--- Data under study Enclosed Below ---

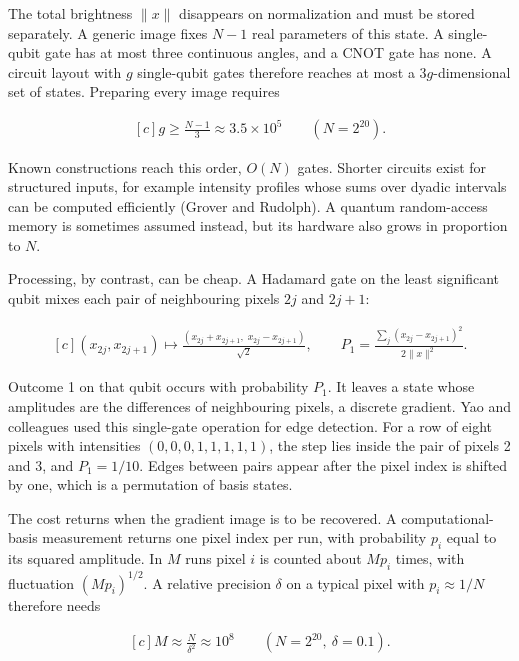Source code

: \documentclass[11pt,oneside]{book}
\newenvironment{centeredalign}{\[\begin{gathered}[c]}{\end{gathered}\]}
\begin{document}
The total brightness \(\|x\|\) disappears on normalization and must be stored separately. A generic image fixes \(N-1\) real parameters of this state. A single-qubit gate has at most three continuous angles, and a CNOT gate has none. A circuit layout with \(g\) single-qubit gates therefore reaches at most a \(3g\)-dimensional set of states. Preparing every image requires

\begin{centeredalign}
g\geq\frac{N-1}{3}\approx3.5\times10^5\qquad(N=2^{20}).
\end{centeredalign}

Known constructions reach this order, \(O(N)\) gates. Shorter circuits exist for structured inputs, for example intensity profiles whose sums over dyadic intervals can be computed efficiently (Grover and Rudolph). A quantum random-access memory is sometimes assumed instead, but its hardware also grows in proportion to \(N\).

Processing, by contrast, can be cheap. A Hadamard gate on the least significant qubit mixes each pair of neighbouring pixels \(2j\) and \(2j+1\):

\begin{centeredalign}
(x_{2j},x_{2j+1})\mapsto\frac{(x_{2j}+x_{2j+1},\;x_{2j}-x_{2j+1})}{\sqrt2},\qquad
P_1=\frac{\sum_j(x_{2j}-x_{2j+1})^2}{2\|x\|^2}.
\end{centeredalign}

Outcome 1 on that qubit occurs with probability \(P_1\). It leaves a state whose amplitudes are the differences of neighbouring pixels, a discrete gradient. Yao and colleagues used this single-gate operation for edge detection. For a row of eight pixels with intensities \((0,0,0,1,1,1,1,1)\), the step lies inside the pair of pixels 2 and 3, and \(P_1=1/10\). Edges between pairs appear after the pixel index is shifted by one, which is a permutation of basis states.

The cost returns when the gradient image is to be recovered. A computational-basis measurement returns one pixel index per run, with probability \(p_i\) equal to its squared amplitude. In \(M\) runs pixel \(i\) is counted about \(Mp_i\) times, with fluctuation \((Mp_i)^{1/2}\). A relative precision \(\delta\) on a typical pixel with \(p_i\approx1/N\) therefore needs

\begin{centeredalign}
M\approx\frac{N}{\delta^2}\approx10^8\qquad(N=2^{20},\ \delta=0.1).
\end{centeredalign}
\end{document}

--- End of Enclosed Data under study ---

--- Work task ---
All lines from the one that holds "Known constructions reach" through the end of the records are to be returned exactly, including both boundary lines, and no others.

--- Written reply ---
Known constructions reach this order, \(O(N)\) gates. Shorter circuits exist for structured inputs, for example intensity profiles whose sums over dyadic intervals can be computed efficiently (Grover and Rudolph). A quantum random-access memory is sometimes assumed instead, but its hardware also grows in proportion to \(N\).

Processing, by contrast, can be cheap. A Hadamard gate on the least significant qubit mixes each pair of neighbouring pixels \(2j\) and \(2j+1\):

\begin{centeredalign}
(x_{2j},x_{2j+1})\mapsto\frac{(x_{2j}+x_{2j+1},\;x_{2j}-x_{2j+1})}{\sqrt2},\qquad
P_1=\frac{\sum_j(x_{2j}-x_{2j+1})^2}{2\|x\|^2}.
\end{centeredalign}

Outcome 1 on that qubit occurs with probability \(P_1\). It leaves a state whose amplitudes are the differences of neighbouring pixels, a discrete gradient. Yao and colleagues used this single-gate operation for edge detection. For a row of eight pixels with intensities \((0,0,0,1,1,1,1,1)\), the step lies inside the pair of pixels 2 and 3, and \(P_1=1/10\). Edges between pairs appear after the pixel index is shifted by one, which is a permutation of basis states.

The cost returns when the gradient image is to be recovered. A computational-basis measurement returns one pixel index per run, with probability \(p_i\) equal to its squared amplitude. In \(M\) runs pixel \(i\) is counted about \(Mp_i\) times, with fluctuation \((Mp_i)^{1/2}\). A relative precision \(\delta\) on a typical pixel with \(p_i\approx1/N\) therefore needs

\begin{centeredalign}
M\approx\frac{N}{\delta^2}\approx10^8\qquad(N=2^{20},\ \delta=0.1).
\end{centeredalign}
\end{document}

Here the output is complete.